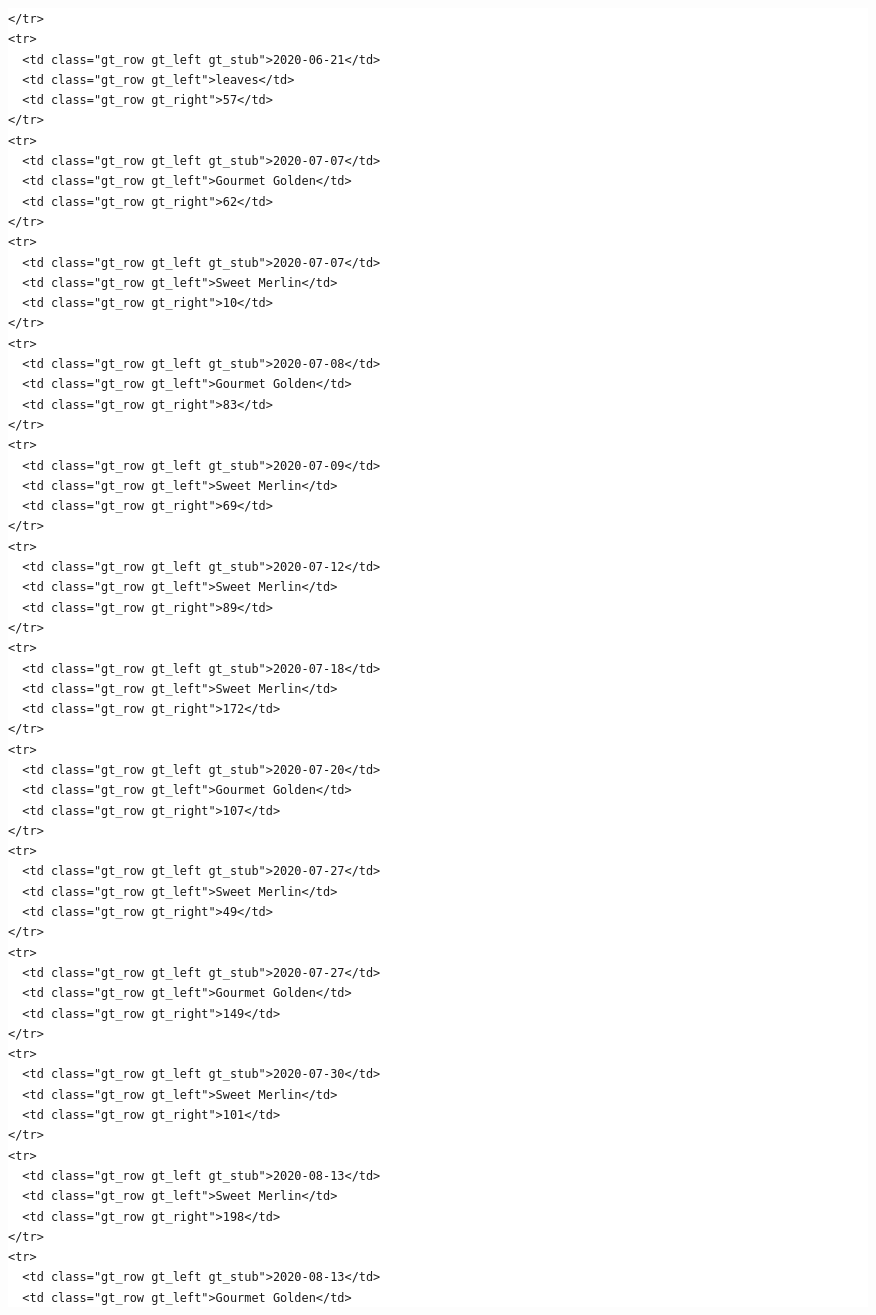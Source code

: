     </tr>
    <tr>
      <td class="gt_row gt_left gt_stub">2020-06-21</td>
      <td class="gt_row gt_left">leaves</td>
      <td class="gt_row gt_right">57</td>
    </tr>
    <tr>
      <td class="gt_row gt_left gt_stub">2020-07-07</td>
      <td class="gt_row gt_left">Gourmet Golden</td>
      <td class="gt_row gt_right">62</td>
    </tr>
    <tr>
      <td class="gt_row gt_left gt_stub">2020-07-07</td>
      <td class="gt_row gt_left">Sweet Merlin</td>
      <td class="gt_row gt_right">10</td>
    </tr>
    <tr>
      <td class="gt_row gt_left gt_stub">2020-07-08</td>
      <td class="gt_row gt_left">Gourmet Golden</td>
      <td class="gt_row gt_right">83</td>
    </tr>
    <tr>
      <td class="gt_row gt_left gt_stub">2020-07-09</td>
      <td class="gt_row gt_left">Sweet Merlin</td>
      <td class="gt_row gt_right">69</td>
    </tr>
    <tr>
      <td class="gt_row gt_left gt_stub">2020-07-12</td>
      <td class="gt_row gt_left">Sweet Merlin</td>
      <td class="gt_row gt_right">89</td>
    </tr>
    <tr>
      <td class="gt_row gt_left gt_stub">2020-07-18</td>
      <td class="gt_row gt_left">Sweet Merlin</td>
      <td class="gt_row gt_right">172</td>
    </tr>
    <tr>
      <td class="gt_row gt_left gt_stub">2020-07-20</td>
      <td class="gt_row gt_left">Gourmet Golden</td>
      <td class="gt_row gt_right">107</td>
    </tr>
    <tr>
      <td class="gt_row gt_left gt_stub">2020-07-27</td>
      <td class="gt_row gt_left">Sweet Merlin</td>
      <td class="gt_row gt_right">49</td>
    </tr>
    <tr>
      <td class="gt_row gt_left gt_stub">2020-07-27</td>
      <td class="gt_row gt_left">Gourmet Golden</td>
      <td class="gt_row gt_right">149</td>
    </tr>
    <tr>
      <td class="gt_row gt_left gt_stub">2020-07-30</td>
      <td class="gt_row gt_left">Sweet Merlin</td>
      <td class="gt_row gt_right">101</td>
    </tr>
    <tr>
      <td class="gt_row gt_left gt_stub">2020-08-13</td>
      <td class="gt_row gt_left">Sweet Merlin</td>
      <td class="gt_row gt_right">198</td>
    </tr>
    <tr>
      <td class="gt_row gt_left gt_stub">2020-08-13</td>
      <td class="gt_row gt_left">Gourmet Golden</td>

- _What is being asked_:
Pictures are to be left out when the entries above are repeated exactly.

- _Your response_:
Source code

:     </tr>
    <tr>
      <td class="gt_row gt_left gt_stub">2020-06-21</td>
      <td class="gt_row gt_left">leaves</td>
      <td class="gt_row gt_right">57</td>
    </tr>
    <tr>
      <td class="gt_row gt_left gt_stub">2020-07-07</td>
      <td class="gt_row gt_left">Gourmet Golden</td>
      <td class="gt_row gt_right">62</td>
    </tr>
    <tr>
      <td class="gt_row gt_left gt_stub">2020-07-07</td>
      <td class="gt_row gt_left">Sweet Merlin</td>
      <td class="gt_row gt_right">10</td>
    </tr>
    <tr>
      <td class="gt_row gt_left gt_stub">2020-07-08</td>
      <td class="gt_row gt_left">Gourmet Golden</td>
      <td class="gt_row gt_right">83</td>
    </tr>
    <tr>
      <td class="gt_row gt_left gt_stub">2020-07-09</td>
      <td class="gt_row gt_left">Sweet Merlin</td>
      <td class="gt_row gt_right">69</td>
    </tr>
    <tr>
      <td class="gt_row gt_left gt_stub">2020-07-12</td>
      <td class="gt_row gt_left">Sweet Merlin</td>
      <td class="gt_row gt_right">89</td>
    </tr>
    <tr>
      <td class="gt_row gt_left gt_stub">2020-07-18</td>
      <td class="gt_row gt_left">Sweet Merlin</td>
      <td class="gt_row gt_right">172</td>
    </tr>
    <tr>
      <td class="gt_row gt_left gt_stub">2020-07-20</td>
      <td class="gt_row gt_left">Gourmet Golden</td>
      <td class="gt_row gt_right">107</td>
    </tr>
    <tr>
      <td class="gt_row gt_left gt_stub">2020-07-27</td>
      <td class="gt_row gt_left">Sweet Merlin</td>
      <td class="gt_row gt_right">49</td>
    </tr>
    <tr>
      <td class="gt_row gt_left gt_stub">2020-07-27</td>
      <td class="gt_row gt_left">Gourmet Golden</td>
      <td class="gt_row gt_right">149</td>
    </tr>
    <tr>
      <td class="gt_row gt_left gt_stub">2020-07-30</td>
      <td class="gt_row gt_left">Sweet Merlin</td>
      <td class="gt_row gt_right">101</td>
    </tr>
    <tr>
      <td class="gt_row gt_left gt_stub">2020-08-13</td>
      <td class="gt_row gt_left">Sweet Merlin</td>
      <td class="gt_row gt_right">198</td>
    </tr>
    <tr>
      <td class="gt_row gt_left gt_stub">2020-08-13</td>
      <td class="gt_row gt_left">Gourmet Golden</td>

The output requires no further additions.